Yesterday morning, US Central Command sent guided-missile destroyers into the Arabian Gulf and called it a humanitarian mission. The operation has a name, Project Freedom, and the numbers attached to it are substantial: fifteen thousand service members, more than a hundred aircraft, two carrier strike groups, and an amphibious readiness group, all deployed to escort US-flagged merchant traffic through waters that USNAVCENT has just classified as extremely hazardous because of mines that have not been surveyed. President Trump framed it on Sunday night as maritime assistance for crews stranded since the February war. By Monday morning, that framing was already under pressure. Iran’s military warned that any foreign military force approaching Hormuz would be treated as a target. Iranian state media reported cruise missiles, drones and weaponised small boats fired against commercial vessels and warships in what Tehran called a warning shot. CENTCOM said its Apache and Seahawk helicopters had eliminated six Iranian small boats; Iran denied losing any. An Adnoc-linked tanker was struck in the same window. UKMTO logged three separate incidents in the strait.
Brent crude has been trading between 107 and 115 dollars a barrel through all of this, roughly eighty percent above year-ago levels. The announcement itself moved nothing.
That last detail is the one to sit with, because it is the clearest signal anyone has yet given about what is actually happening in 2026, and the signal points well beyond Hormuz.
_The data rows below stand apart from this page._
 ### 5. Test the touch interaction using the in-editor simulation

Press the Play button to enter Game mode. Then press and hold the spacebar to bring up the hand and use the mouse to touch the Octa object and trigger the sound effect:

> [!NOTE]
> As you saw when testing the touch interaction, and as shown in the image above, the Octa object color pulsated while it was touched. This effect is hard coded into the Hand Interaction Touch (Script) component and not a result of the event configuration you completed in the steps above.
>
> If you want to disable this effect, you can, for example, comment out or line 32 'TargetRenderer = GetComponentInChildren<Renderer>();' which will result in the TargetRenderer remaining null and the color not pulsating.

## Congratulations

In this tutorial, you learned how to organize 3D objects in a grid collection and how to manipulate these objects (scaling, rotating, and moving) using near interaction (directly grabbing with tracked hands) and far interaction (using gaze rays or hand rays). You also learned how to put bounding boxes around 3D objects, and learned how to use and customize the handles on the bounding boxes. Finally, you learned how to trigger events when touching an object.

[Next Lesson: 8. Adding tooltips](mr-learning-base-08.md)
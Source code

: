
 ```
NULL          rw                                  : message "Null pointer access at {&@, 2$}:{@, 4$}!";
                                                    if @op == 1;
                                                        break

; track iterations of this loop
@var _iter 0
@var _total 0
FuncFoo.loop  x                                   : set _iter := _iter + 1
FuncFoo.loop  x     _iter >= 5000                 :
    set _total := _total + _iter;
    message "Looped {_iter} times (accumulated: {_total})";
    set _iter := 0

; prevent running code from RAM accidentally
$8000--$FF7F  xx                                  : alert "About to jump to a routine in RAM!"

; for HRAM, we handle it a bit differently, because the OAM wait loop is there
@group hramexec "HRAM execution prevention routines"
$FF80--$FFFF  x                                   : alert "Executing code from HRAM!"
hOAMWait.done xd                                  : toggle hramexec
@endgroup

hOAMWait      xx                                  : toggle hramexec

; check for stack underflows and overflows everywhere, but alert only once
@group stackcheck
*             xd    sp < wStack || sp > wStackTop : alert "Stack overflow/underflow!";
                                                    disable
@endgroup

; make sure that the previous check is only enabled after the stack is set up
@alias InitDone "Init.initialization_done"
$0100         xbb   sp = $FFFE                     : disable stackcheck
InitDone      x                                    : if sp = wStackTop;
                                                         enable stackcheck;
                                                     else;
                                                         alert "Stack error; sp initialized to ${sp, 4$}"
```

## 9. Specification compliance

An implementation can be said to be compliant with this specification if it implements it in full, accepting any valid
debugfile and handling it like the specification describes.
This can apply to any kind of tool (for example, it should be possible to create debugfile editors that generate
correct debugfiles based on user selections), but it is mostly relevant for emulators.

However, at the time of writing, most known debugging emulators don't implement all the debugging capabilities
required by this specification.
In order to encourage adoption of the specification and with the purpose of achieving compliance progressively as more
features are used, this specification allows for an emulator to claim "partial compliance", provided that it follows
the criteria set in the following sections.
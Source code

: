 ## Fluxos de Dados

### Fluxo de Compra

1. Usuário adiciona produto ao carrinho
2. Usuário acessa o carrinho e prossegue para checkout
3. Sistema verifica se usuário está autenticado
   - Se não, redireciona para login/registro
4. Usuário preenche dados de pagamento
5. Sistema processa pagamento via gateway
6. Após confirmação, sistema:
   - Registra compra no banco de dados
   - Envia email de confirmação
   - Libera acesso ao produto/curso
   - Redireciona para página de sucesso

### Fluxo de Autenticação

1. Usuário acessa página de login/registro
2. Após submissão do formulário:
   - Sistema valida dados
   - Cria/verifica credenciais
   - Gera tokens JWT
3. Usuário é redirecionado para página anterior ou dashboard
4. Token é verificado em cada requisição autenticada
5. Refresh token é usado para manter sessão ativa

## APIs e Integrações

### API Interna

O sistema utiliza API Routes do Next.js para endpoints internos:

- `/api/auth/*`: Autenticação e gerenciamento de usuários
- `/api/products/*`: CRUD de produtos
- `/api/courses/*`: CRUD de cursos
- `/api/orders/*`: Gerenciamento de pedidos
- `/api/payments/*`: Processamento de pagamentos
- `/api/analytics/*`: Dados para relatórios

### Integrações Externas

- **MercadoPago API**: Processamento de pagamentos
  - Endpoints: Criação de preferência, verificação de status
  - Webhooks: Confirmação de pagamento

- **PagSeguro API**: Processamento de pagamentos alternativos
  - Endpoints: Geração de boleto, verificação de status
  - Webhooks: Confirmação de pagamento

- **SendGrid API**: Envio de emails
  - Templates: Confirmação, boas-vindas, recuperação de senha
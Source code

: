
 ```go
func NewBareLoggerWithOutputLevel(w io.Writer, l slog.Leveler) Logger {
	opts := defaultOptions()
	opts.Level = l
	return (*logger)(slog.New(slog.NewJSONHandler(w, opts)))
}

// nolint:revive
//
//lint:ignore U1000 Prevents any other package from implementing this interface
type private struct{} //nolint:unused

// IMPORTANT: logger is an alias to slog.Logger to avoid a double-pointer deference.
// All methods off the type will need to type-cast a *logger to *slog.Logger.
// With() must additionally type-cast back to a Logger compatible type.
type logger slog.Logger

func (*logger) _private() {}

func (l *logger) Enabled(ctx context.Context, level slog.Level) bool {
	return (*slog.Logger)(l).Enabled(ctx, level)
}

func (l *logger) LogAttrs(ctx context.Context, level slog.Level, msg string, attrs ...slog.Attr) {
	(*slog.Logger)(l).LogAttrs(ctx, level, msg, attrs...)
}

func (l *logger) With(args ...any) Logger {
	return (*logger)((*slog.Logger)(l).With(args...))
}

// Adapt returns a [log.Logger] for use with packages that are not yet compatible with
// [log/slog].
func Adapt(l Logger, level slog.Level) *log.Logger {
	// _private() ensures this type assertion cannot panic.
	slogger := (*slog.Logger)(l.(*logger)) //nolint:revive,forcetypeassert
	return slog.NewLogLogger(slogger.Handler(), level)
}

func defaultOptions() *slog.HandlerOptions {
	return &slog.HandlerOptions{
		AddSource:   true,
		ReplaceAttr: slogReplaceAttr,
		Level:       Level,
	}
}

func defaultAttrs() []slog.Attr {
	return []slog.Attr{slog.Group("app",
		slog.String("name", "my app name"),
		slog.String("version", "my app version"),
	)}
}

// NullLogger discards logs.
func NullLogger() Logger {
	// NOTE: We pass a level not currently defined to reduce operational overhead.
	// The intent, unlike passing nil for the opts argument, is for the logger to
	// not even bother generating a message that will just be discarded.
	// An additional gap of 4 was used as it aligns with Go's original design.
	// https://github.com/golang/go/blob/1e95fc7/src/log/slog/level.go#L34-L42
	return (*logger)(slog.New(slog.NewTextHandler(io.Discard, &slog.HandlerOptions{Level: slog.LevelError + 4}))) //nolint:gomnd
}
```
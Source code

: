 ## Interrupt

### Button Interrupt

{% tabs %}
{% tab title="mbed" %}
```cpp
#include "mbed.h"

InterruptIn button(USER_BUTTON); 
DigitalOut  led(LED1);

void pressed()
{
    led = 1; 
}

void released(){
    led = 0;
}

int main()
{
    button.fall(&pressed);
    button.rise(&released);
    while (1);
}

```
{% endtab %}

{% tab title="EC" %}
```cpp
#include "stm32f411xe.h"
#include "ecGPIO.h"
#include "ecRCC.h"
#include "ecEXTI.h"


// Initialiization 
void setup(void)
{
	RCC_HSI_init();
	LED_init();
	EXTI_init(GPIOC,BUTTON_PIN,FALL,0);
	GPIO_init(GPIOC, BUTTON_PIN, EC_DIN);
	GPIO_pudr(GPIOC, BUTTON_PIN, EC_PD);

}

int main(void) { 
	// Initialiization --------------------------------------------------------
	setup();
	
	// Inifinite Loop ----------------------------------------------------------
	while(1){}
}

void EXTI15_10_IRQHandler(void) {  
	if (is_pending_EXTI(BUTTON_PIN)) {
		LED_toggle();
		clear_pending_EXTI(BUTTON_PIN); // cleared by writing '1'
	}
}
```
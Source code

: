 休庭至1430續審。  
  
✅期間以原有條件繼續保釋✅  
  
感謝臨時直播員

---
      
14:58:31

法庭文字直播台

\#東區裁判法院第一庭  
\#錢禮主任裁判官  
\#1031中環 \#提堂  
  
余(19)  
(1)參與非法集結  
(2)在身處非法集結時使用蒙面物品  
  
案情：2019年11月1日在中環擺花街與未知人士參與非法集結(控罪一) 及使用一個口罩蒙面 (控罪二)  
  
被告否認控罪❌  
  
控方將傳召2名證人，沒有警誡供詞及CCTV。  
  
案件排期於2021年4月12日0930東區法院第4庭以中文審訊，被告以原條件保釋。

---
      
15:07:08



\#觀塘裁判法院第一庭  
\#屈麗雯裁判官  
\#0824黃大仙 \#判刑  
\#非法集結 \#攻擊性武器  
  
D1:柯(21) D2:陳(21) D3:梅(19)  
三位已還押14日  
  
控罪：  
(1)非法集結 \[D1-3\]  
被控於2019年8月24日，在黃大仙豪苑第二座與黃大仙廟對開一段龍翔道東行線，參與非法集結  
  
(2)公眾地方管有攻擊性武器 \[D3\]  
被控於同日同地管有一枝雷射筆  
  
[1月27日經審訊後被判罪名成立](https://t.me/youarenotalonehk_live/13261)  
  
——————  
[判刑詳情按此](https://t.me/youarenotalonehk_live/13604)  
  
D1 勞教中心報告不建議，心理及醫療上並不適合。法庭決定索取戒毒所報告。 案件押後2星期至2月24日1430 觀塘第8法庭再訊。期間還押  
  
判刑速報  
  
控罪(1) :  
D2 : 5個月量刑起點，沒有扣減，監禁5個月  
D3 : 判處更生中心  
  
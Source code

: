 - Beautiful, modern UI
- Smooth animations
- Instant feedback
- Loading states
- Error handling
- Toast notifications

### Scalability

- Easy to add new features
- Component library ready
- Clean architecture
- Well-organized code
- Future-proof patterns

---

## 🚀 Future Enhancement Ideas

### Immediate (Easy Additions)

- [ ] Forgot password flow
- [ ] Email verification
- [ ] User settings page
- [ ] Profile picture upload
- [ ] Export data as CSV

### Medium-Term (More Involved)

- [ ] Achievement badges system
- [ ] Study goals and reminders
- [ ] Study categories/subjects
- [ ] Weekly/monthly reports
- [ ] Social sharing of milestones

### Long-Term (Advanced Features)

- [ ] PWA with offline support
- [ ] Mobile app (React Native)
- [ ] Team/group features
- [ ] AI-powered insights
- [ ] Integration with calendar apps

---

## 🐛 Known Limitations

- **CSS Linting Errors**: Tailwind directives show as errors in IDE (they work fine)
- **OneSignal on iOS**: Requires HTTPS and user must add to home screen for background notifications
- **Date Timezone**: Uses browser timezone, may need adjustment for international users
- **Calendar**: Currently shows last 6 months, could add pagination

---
The market is no longer pricing the strait as a chokepoint that reopens once the right diplomatic combination is found. It is pricing it as a corridor that has to be physically taken back, and it is sceptical that an American naval operation announced on social media on a Sunday night is the instrument capable of doing it. The numbers underneath that scepticism are stark. Goldman Sachs estimates Gulf oil production is now running roughly fourteen and a half million barrels per day below pre-conflict levels, which makes the closure the largest oil supply disruption in market memory. Daily transits have collapsed from roughly one hundred ships before the February strikes to fewer than twenty in recent weeks, a drop of more than ninety percent that has not begun to reverse.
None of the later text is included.